Example 2: Grouping and Aggregating Data

This example demonstrates the code generated for a pipeline that processes a dataset and performs a group by operation with aggregations.

Flowfile Pipeline:

  1. Manual Input (sample sales data with product and revenue)
  2. Group By (e.g., group by product, sum revenue as total_revenue)
Generated Polars Code
# Example 2: Grouping and Aggregating Data
import polars as pl

def run_etl_pipeline():
    """
    ETL Pipeline: Example Grouping and Aggregating
    Generated from Flowfile
    """
    # Simplified manual input example
    df_1 = pl.LazyFrame(
        {
            "product": ["A", "B", "A", "B", "C"],
            "revenue": [100.0, 200.0, 100.0, 200.0, 150.0],
        }
    )
    df_2 = df_1.group_by(["product"]).agg([
        pl.col("revenue").sum().alias("total_revenue"),
    ])
    return df_2

if __name__ == "__main__":
    pipeline_output = run_etl_pipeline()

Example 3: Custom Polars Code Execution

For advanced users, Flowfile offers a "Polars Code" node where you can write custom Polars expressions.

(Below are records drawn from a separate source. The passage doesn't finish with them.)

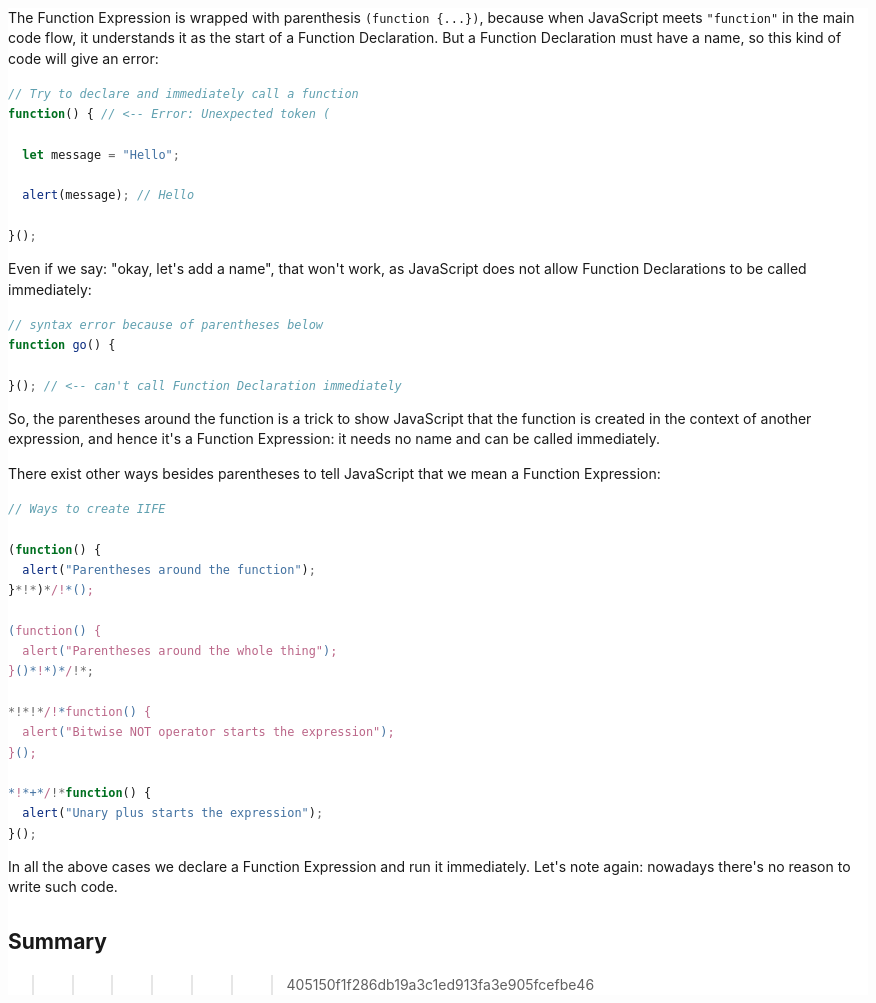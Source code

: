 The Function Expression is wrapped with parenthesis `(function {...})`, because when JavaScript meets `"function"` in the main code flow, it understands it as the start of a Function Declaration. But a Function Declaration must have a name, so this kind of code will give an error:

```js run
// Try to declare and immediately call a function
function() { // <-- Error: Unexpected token (

  let message = "Hello";

  alert(message); // Hello

}();
```

Even if we say: "okay, let's add a name", that won't work, as JavaScript does not allow Function Declarations to be called immediately:

```js run
// syntax error because of parentheses below
function go() {

}(); // <-- can't call Function Declaration immediately
```

So, the parentheses around the function is a trick to show JavaScript that the function is created in the context of another expression, and hence it's a Function Expression: it needs no name and can be called immediately.

There exist other ways besides parentheses to tell JavaScript that we mean a Function Expression:

```js run
// Ways to create IIFE

(function() {
  alert("Parentheses around the function");
}*!*)*/!*();

(function() {
  alert("Parentheses around the whole thing");
}()*!*)*/!*;

*!*!*/!*function() {
  alert("Bitwise NOT operator starts the expression");
}();

*!*+*/!*function() {
  alert("Unary plus starts the expression");
}();
```

In all the above cases we declare a Function Expression and run it immediately. Let's note again: nowadays there's no reason to write such code.

## Summary
>>>>>>> 405150f1f286db19a3c1ed913fa3e905fcefbe46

Here's how that custom code is integrated into the generated script.

Flowfile Pipeline:

  1. Manual Input (a basic DataFrame)
  2. Polars Code (a node containing custom Polars logic, e.g., adding a new column)
Generated Polars Code
# Example 3: Custom Polars Code Execution
import polars as pl

def run_etl_pipeline():
    """
    ETL Pipeline: Custom Polars Code Example
    Generated from Flowfile
    """
    df_1 = pl.LazyFrame({"value": [1, 2, 3]})

    # Custom Polars code as defined in the Flowfile node
    def _custom_code_node_name(input_df: pl.LazyFrame):
        return input_df.with_columns((pl.col('value') * 10).alias('scaled_value'))

    df_2 = _custom_code_node_name(df_1)
    return df_2

if __name__ == "__main__":
    pipeline_output = run_etl_pipeline()

Example 4: Reading from the Catalog

When a flow includes I/O nodes like a catalog reader, the generated code imports flowfile and uses the FlowFrame API for connection-aware operations.

Flowfile Pipeline:

  1. Catalog Reader (e.g., sales_data table from namespace 3)
  2. Filter (e.g., keep rows where amount > 100)
Generated Code
# Example 4: Catalog Read with Filter
import flowfile as ff
import polars as pl

def run_etl_pipeline():
    """
    ETL Pipeline: Catalog Read and Filter
    Generated from Flowfile
    """
    df_1 = ff.read_catalog_table("sales_data", namespace_id=3).data
    df_2 = df_1.filter(pl.col("amount") > 100)
    return df_2

if __name__ == "__main__":
    pipeline_output = run_etl_pipeline()

.data accessor

The generated code calls .data on FlowFrame results to extract the underlying Polars LazyFrame. This keeps the rest of the pipeline as standard Polars operations.

These examples provide a clear overview of the type of high-quality, executable Python code produced by Flowfile's Code Generator.

Future Direction

In a future release, generated code will use the FlowFrame API directly for all operations, enabling round-trip editing between code and canvas.